If the lei is the most precious symbol of affection the Hawaiians can give, what could be more precious than a lei of flowers? A lei of stars, perhaps? In 1949, composer R. Alex Anderson published the now classic “I’ll Weave A Lei of Stars,” one of the most beloved of all of the hapa-haole songs sung by Hawai`i’s singers. Anderson composed so many ­hapa-haole songs that it is impossible to recount them all, but along with “Lei of Stars,” “Lovely Hula Hands” and “Haole Hula” are probably my favorites. 

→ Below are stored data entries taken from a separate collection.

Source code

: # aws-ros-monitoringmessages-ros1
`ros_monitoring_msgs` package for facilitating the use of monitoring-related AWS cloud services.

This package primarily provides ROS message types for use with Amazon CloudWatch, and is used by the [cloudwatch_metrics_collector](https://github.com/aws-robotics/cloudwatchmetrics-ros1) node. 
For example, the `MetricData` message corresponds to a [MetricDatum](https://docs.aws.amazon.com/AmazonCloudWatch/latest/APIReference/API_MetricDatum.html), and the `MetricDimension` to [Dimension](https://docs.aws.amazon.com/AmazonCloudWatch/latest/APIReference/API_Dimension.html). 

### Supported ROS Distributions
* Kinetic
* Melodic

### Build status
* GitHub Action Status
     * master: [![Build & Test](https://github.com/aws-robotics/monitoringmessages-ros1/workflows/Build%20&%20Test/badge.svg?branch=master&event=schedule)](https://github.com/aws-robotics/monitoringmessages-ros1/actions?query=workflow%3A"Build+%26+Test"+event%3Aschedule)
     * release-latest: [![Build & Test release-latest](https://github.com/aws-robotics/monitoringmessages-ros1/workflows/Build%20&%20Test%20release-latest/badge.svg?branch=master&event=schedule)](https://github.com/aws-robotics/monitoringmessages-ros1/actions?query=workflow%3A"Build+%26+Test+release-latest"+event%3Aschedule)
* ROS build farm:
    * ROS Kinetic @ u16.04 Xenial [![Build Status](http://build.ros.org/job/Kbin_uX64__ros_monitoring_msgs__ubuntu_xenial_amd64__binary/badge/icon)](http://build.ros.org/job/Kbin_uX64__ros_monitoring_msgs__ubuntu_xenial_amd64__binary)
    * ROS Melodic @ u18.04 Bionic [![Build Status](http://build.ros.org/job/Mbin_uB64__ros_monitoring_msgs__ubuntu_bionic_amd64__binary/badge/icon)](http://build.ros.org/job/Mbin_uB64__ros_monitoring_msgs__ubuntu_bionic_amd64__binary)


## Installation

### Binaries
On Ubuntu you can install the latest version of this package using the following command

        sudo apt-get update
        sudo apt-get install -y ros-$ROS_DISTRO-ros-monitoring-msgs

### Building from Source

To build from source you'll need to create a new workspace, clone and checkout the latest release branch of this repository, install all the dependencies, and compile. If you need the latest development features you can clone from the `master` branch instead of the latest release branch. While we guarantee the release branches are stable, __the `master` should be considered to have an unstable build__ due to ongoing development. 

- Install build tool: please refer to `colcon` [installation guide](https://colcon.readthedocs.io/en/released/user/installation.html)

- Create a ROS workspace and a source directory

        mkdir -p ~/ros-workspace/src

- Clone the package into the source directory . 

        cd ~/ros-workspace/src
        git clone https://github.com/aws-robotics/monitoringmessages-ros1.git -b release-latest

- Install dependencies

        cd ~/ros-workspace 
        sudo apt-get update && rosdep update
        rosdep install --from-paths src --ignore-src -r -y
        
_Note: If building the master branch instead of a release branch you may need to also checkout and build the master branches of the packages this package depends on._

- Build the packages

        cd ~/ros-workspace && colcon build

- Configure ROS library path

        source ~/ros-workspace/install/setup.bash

Johnny Bond was a country-western singer/songwriter from Oklahoma who turned out many a hit not only for himself, but also for such country music stalwarts as Tex Ritter, Roy Rogers and the Sons of the Pioneers, and Bob Wills and the Texas Playboys. This may be why his “Jim, Johnny, and Jonas” does not have much of a Hawaiian feel to it. And yet it became a staple of the Hawaii Calls show when it was performed time and again by its singing star of the 1950s, Alfred Apaka. (It was even included on one of the Apaka LPs that he recorded with the musicians of the Hawaii Calls group.) But after Apaka’s untimely passing, would Hawaii Calls audiences still want to hear the song? Host Webley Edwards tested those waters by handing the song that Apaka previously owned instead to Pua Almeida. From this 1962 episode, this may likely be Almeida’s first ever performance of the song since we can hear him fumble the lyrics that he had probably never sung before. As Benny Kalama and Nina Keali`iwahamana recounted in a 1980s interview with KCCN Radio about their time with the program, in live radio such mistakes abound, and Hawaii Calls was no exception. But the show must go on! 

Hawaii Calls outlived Pua, but not by much. He passed away much too young at the age of 52 in February 1974. Given how little of Pua’s music is available in the CD or MP3 era, I hope you have enjoyed hearing two selections by Pua that he never recorded or released for his own albums. Like the other Hawaii Calls stars of that era, it would be great, too, if we could actually see Pua perform since there is as little video of him in circulation as there is audio.